**Exercise description:**
For this exercise, retype the lines from the one that holds "[^blackrock_spire]: Represented in-game" through the one that holds "add more nuance" in the records below, both included, exactly and without pictures.
+++++
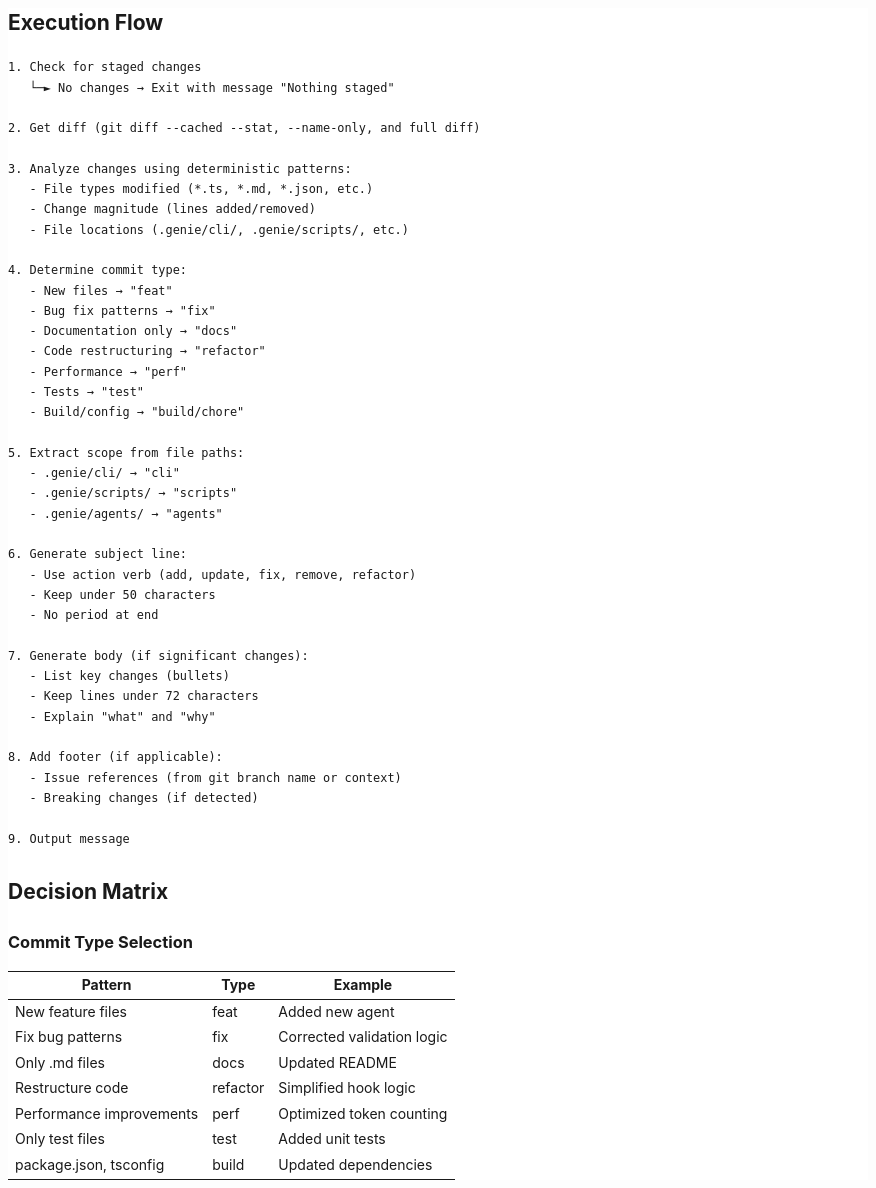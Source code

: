 ## Execution Flow

```
1. Check for staged changes
   └─► No changes → Exit with message "Nothing staged"

2. Get diff (git diff --cached --stat, --name-only, and full diff)

3. Analyze changes using deterministic patterns:
   - File types modified (*.ts, *.md, *.json, etc.)
   - Change magnitude (lines added/removed)
   - File locations (.genie/cli/, .genie/scripts/, etc.)

4. Determine commit type:
   - New files → "feat"
   - Bug fix patterns → "fix"
   - Documentation only → "docs"
   - Code restructuring → "refactor"
   - Performance → "perf"
   - Tests → "test"
   - Build/config → "build/chore"

5. Extract scope from file paths:
   - .genie/cli/ → "cli"
   - .genie/scripts/ → "scripts"
   - .genie/agents/ → "agents"

6. Generate subject line:
   - Use action verb (add, update, fix, remove, refactor)
   - Keep under 50 characters
   - No period at end

7. Generate body (if significant changes):
   - List key changes (bullets)
   - Keep lines under 72 characters
   - Explain "what" and "why"

8. Add footer (if applicable):
   - Issue references (from git branch name or context)
   - Breaking changes (if detected)

9. Output message
```

## Decision Matrix

### Commit Type Selection

| Pattern | Type | Example |
|---------|------|---------|
| New feature files | feat | Added new agent |
| Fix bug patterns | fix | Corrected validation logic |
| Only .md files | docs | Updated README |
| Restructure code | refactor | Simplified hook logic |
| Performance improvements | perf | Optimized token counting |
| Only test files | test | Added unit tests |
| package.json, tsconfig | build | Updated dependencies |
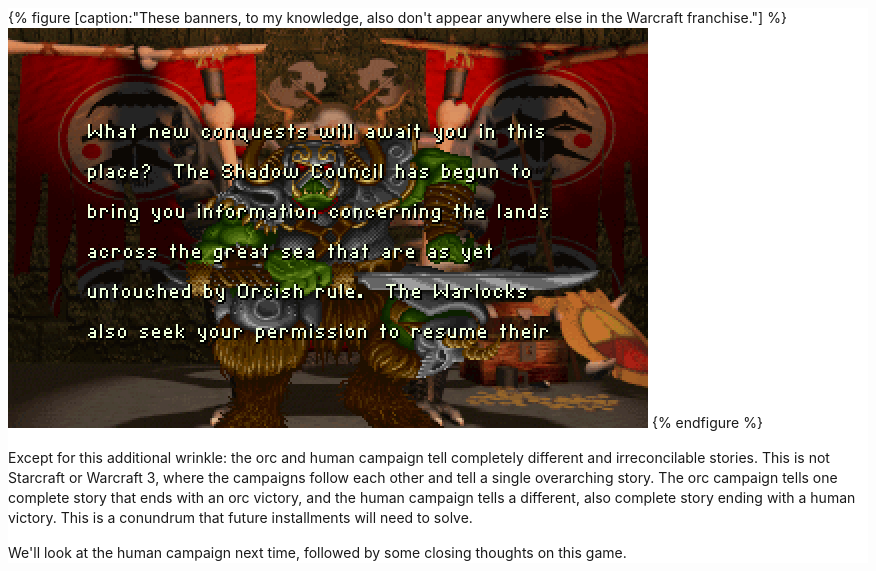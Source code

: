 {% figure [caption:"These banners, to my knowledge, also don't appear anywhere else in the Warcraft franchise."] %}
![Orc finale 2](/assets/wr/wc1_orc_finale2.png)
{% endfigure %}

Except for this additional wrinkle: the orc and human campaign tell completely different and irreconcilable stories. This is not Starcraft or Warcraft 3, where the campaigns follow each other and tell a single overarching story. The orc campaign tells one complete story that ends with an orc victory, and the human campaign tells a different, also complete story ending with a human victory. This is a conundrum that future installments will need to solve.

We'll look at the human campaign next time, followed by some closing thoughts on this game.



[^gog]: Which, by the way, I recommend as a convenient way to buy games DRM-free and without bloated launchers. You get an installation .exe and can install the game wherever you want, on however many machines you want.

[^midi]: In that era, storage space was expensive. A game that was supposed to fit on four 1.44 MB floppy disks simply couldn't afford to store background music as raw sound data, even in the compressed [MP3](https://en.wikipedia.org/wiki/MP3) format, let alone uncompressed [WAV](https://en.wikipedia.org/wiki/WAV). The solution was [MIDI](https://en.wikipedia.org/wiki/MIDI), the digital equivalent of sheet music, which stores information about notes and instruments they should be played on. The MIDI file format allows composed music to be described very compactly, but it might sound differently depending on the synthesizer used to play it, and back in the MS-DOS era, you needed to have a sound card with a hardware MIDI synthesizer to hear it. These days, MIDI files are familiar to roleplayers through WoW's [Musician](https://addons.wago.io/addons/musician) addon, which includes sound samples from many different instruments and mixes them together in software.

[^unit_editor]: There is, however, a unit editor, which allows altering game stats for units, buildings, spells, and technology upgrades. In Warcraft 2, the unit editor was merged into the map editor.

[^world]: The lands extend to the north, east and south, and the Great Sea to the west, continuing the proud Tolkienian tradition of the [Left-Justified Fantasy Map](https://tvtropes.org/pmwiki/pmwiki.php/Main/LeftJustifiedFantasyMap) also seen in, say, the Forgotten Realms.

[^bill_roper]: Bill Roper was amazing. He was basically a one-man team, acting as a producer, composer, story consultant, voice actor, and whatever else a particular game needed.

[^stonewind]: It's misspelled "Stonewind" on the map, but is consistently called "Stormwind" everywhere else in the manual and in-game.

[^visuals]: Which is visually very same-y, since it's just the same terrain and forests over and over.

[^non_entity_general]: Warcraft 2 would later retcon the orc campaign commander into a [specific](https://warcraft.wiki.gg/wiki/Orgrim_Doomhammer), and iconic, character.

[^blackrock_spire]: Represented in-game as just another orc base behind walls. Obviously, since this engine can't do mountains.

[^goldshire_and_moonbrook]: Unlike in WoW, here they're practically neighbors.
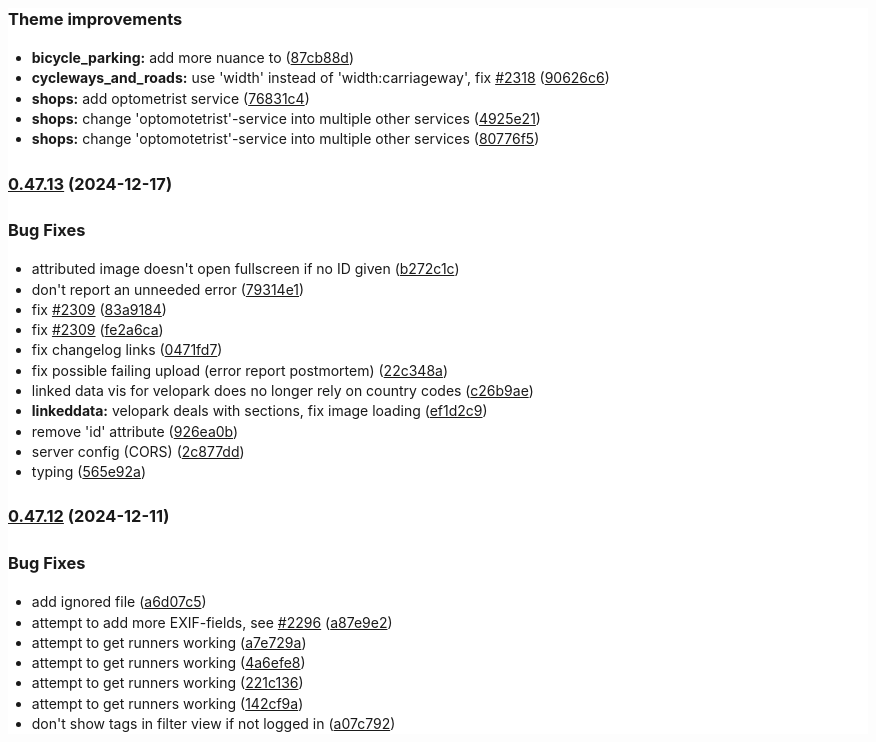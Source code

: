 
### Theme improvements

* **bicycle_parking:** add more nuance to ([87cb88d](https://github.com/pietervdvn/mapcomplete/commits/87cb88d7f35558283d8d27eb5fe5e7942b901d6b))
* **cycleways_and_roads:** use 'width' instead of 'width:carriageway', fix [#2318](https://github.com/pietervdvn/MapComplete/issues/2318) ([90626c6](https://github.com/pietervdvn/mapcomplete/commits/90626c632aee2be3b6d0a5e31d514b92ceccc4ab))
* **shops:** add optometrist service ([76831c4](https://github.com/pietervdvn/mapcomplete/commits/76831c4e855b98f233ca85320c069226eb107e4a))
* **shops:** change 'optomotetrist'-service into multiple other services ([4925e21](https://github.com/pietervdvn/mapcomplete/commits/4925e216b8d273868787c7b057391c10ab474267))
* **shops:** change 'optomotetrist'-service into multiple other services ([80776f5](https://github.com/pietervdvn/mapcomplete/commits/80776f5943704b36dfc7d5047e4b0aa8be6f552d))

### [0.47.13](https://github.com/pietervdvn/mapcomplete/compare/v0.47.12...v0.47.13) (2024-12-17)


### Bug Fixes

* attributed image doesn't open fullscreen if no ID given ([b272c1c](https://github.com/pietervdvn/mapcomplete/commits/b272c1cda7352a4a78e4f61dbd39fe2f80ae204d))
* don't report an unneeded error ([79314e1](https://github.com/pietervdvn/mapcomplete/commits/79314e1747ee74544975948ba35fb499c203a061))
* fix [#2309](https://github.com/pietervdvn/MapComplete/issues/2309) ([83a9184](https://github.com/pietervdvn/mapcomplete/commits/83a918477f24fd86bc2783e266ac59a4c687020f))
* fix [#2309](https://github.com/pietervdvn/MapComplete/issues/2309) ([fe2a6ca](https://github.com/pietervdvn/mapcomplete/commits/fe2a6ca065b8ace2f466a6cac549f6d84ee35044))
* fix changelog links ([0471fd7](https://github.com/pietervdvn/mapcomplete/commits/0471fd7779329da051400a62d16162bd21dc0324))
* fix possible failing upload (error report postmortem) ([22c348a](https://github.com/pietervdvn/mapcomplete/commits/22c348af27677cd97f124dc45f63276d91b40152))
* linked data vis for velopark does no longer rely on country codes ([c26b9ae](https://github.com/pietervdvn/mapcomplete/commits/c26b9ae7f7fa3de69d499451db14be61e4698721))
* **linkeddata:** velopark deals with sections, fix image loading ([ef1d2c9](https://github.com/pietervdvn/mapcomplete/commits/ef1d2c9f56fc07f87255c557b05daf5e0451fdc5))
* remove 'id' attribute ([926ea0b](https://github.com/pietervdvn/mapcomplete/commits/926ea0b6e46f9966d1b1b9a4157c6ca6708b82fa))
* server config (CORS) ([2c877dd](https://github.com/pietervdvn/mapcomplete/commits/2c877dd52532b24066907a5ae9676e26371e48f0))
* typing ([565e92a](https://github.com/pietervdvn/mapcomplete/commits/565e92a37dde751e21d7f3e2abc69fa57b27d30f))

### [0.47.12](https://github.com/pietervdvn/mapcomplete/compare/v0.47.11...v0.47.12) (2024-12-11)


### Bug Fixes

* add ignored file ([a6d07c5](https://github.com/pietervdvn/mapcomplete/commits/a6d07c50a1d11bbe8a2d78201ad85bb5f2e606e5))
* attempt to add more EXIF-fields, see [#2296](https://github.com/pietervdvn/MapComplete/issues/2296) ([a87e9e2](https://github.com/pietervdvn/mapcomplete/commits/a87e9e2e98f0a703e3b50570183edfa5ad858719))
* attempt to get runners working ([a7e729a](https://github.com/pietervdvn/mapcomplete/commits/a7e729a2dee0dd4e961067f62e52662b085ad161))
* attempt to get runners working ([4a6efe8](https://github.com/pietervdvn/mapcomplete/commits/4a6efe8bfb35215aa7d2763bd8b906052a0341a3))
* attempt to get runners working ([221c136](https://github.com/pietervdvn/mapcomplete/commits/221c13679a90b688867be4a83f43614cff3a8b93))
* attempt to get runners working ([142cf9a](https://github.com/pietervdvn/mapcomplete/commits/142cf9a1174fd7006ccfdd141d2b051de0b28348))
* don't show tags in filter view if not logged in ([a07c792](https://github.com/pietervdvn/mapcomplete/commits/a07c79289b7f6c5d3f14101d15b985c931a42b44))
+++++
**Output for this exercise:**
[^blackrock_spire]: Represented in-game as just another orc base behind walls. Obviously, since this engine can't do mountains.

[^goldshire_and_moonbrook]: Unlike in WoW, here they're practically neighbors.
Source code

: 
### Theme improvements

* **bicycle_parking:** add more nuance to ([87cb88d](https://github.com/pietervdvn/mapcomplete/commits/87cb88d7f35558283d8d27eb5fe5e7942b901d6b))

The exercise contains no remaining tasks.